Religious groups challenge birth control coverage under Obamacare

A federal court in Denver will hear objections to a birth-control rule has been among the most divisive aspects of the Obama administration's health care overhaul. Some advocates for women praise the mandate, but some religious groups have decried it as an attack on religious freedom.

Faith-based nonprofit organizations that object to covering birth control in their employee health plans are in federal court Monday to challenge a birth-control compromise they say still compels them to violate their religious beliefs.

The plaintiffs include a group of Colorado nuns and four Christian colleges in Oklahoma. They are already exempt from covering contraceptives under the federal health care law.

But they say the exemption doesn't go far enough because they must sign away the coverage to another party, making them feel complicit in providing the contraceptives.

The groups are appealing to the 10th Circuit in Denver, the court that ruled last year that for-profit companies can join the exempted religious organizations and not provide the contraceptives.

The U.S. Supreme Court later agreed with the 10th Circuit in the case brought by the Hobby Lobby arts-and-crafts chain.

The birth-control rule has been among the most divisive aspects of the Obama administration's health care overhaul. Some advocates for women praise the mandate, but some religious groups have decried it as an attack on religious freedom.

The Denver nuns, called the Little Sisters of the Poor, run more than two dozen nursing homes for impoverished seniors.
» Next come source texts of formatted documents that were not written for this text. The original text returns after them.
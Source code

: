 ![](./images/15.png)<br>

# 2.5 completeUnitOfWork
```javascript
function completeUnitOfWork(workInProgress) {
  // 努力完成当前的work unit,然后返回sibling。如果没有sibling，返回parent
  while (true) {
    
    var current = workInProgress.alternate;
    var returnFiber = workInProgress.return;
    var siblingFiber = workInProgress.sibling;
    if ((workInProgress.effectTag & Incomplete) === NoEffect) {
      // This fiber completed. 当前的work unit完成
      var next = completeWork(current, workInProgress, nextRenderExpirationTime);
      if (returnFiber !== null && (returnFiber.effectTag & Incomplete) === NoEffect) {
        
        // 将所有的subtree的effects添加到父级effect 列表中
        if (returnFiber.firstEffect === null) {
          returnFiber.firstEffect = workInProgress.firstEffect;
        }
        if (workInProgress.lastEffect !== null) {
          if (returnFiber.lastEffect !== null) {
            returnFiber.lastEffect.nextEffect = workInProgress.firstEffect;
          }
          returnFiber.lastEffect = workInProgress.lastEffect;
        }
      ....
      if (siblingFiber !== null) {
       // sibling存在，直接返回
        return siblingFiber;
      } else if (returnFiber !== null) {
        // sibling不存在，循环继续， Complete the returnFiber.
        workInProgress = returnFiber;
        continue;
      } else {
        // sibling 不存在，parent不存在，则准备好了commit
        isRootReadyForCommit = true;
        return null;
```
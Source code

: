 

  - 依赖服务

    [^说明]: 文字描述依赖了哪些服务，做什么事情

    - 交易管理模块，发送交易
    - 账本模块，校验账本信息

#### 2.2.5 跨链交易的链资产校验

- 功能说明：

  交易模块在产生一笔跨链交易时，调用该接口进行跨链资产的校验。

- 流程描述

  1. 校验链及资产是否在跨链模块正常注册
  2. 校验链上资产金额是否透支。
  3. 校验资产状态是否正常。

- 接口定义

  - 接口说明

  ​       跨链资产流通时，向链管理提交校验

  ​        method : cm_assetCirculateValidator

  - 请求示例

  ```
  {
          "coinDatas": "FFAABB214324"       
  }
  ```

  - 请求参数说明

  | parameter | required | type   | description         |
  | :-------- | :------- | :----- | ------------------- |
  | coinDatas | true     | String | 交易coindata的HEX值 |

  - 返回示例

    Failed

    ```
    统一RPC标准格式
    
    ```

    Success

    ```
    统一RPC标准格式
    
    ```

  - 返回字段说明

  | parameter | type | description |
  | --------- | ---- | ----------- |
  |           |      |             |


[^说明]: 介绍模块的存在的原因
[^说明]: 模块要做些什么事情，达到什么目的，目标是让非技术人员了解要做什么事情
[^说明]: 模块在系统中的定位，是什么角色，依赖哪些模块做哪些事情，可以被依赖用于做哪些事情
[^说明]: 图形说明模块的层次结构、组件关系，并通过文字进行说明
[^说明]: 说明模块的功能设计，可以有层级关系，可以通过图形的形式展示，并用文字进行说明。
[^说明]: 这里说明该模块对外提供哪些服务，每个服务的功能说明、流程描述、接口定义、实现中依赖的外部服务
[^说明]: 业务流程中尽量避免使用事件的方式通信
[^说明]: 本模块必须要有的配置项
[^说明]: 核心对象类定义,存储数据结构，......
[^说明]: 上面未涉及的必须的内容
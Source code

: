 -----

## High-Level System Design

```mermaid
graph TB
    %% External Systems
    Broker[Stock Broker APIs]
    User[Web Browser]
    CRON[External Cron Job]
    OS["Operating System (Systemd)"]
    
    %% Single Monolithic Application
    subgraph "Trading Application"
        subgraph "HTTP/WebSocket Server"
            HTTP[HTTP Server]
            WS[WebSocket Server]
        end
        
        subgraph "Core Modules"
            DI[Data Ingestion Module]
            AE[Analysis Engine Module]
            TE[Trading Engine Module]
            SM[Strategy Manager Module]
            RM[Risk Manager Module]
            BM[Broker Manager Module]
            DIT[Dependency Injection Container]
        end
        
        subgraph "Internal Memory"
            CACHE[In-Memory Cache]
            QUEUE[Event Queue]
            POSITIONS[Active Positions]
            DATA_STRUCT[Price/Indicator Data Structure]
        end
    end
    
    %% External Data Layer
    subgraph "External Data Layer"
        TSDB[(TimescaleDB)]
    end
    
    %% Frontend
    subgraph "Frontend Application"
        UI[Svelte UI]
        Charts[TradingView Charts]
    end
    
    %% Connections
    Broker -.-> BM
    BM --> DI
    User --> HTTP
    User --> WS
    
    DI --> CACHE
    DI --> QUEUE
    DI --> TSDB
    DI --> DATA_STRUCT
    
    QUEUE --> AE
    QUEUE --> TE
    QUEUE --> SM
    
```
Last year the U.S. Supreme Court offered the nuns a short-term reprieve on the exemption pending their appeal.

The government will argue Monday that its 2013 rule on religious groups and contraceptives, which requires only that a religious group sign "a self-certification form stating that it is an eligible organization," does not make that religious group complicit in providing contraceptives.

The rule "does not require nonprofit religious organizations with religious objections to contract, arrange, pay, or refer for that coverage," lawyers for the federal government wrote in a 2013 filing.

The nuns' lawyer, Mark Rienzi of the Becket Fund for Religious Liberty, said the government is free to provide contraception coverage on its own without needing any action at all by the religious institutions. The government, he said, simply wants such coverage to come through the institutions' own plans.

"It's our plan, that's what they want to control," Rienzi said.

"Millions of people around the world get contraceptives with no nuns involved. It's almost laughable."

Under the health care law, most health insurance plans have to cover all Food and Drug Administration-approved contraceptives as preventive care for women, free of cost to the patient.

Churches and other houses of worship are exempt from the birth control requirement, but affiliated institutions that serve the general public are not. That includes charitable organizations, universities and hospitals.

In addition to the Denver nuns, the 10th Circuit is hearing challenges from Southern Nazarene University, Oklahoma Baptist University, Mid-America University and Oklahoma Wesleyan University. Also challenging the waiver process is a group called Reaching Souls International, an evangelist Oklahoma organization that does Christian mission work overseas.

The three-judge panel hearing arguments Monday includes one who also ruled in the Hobby Lobby decision.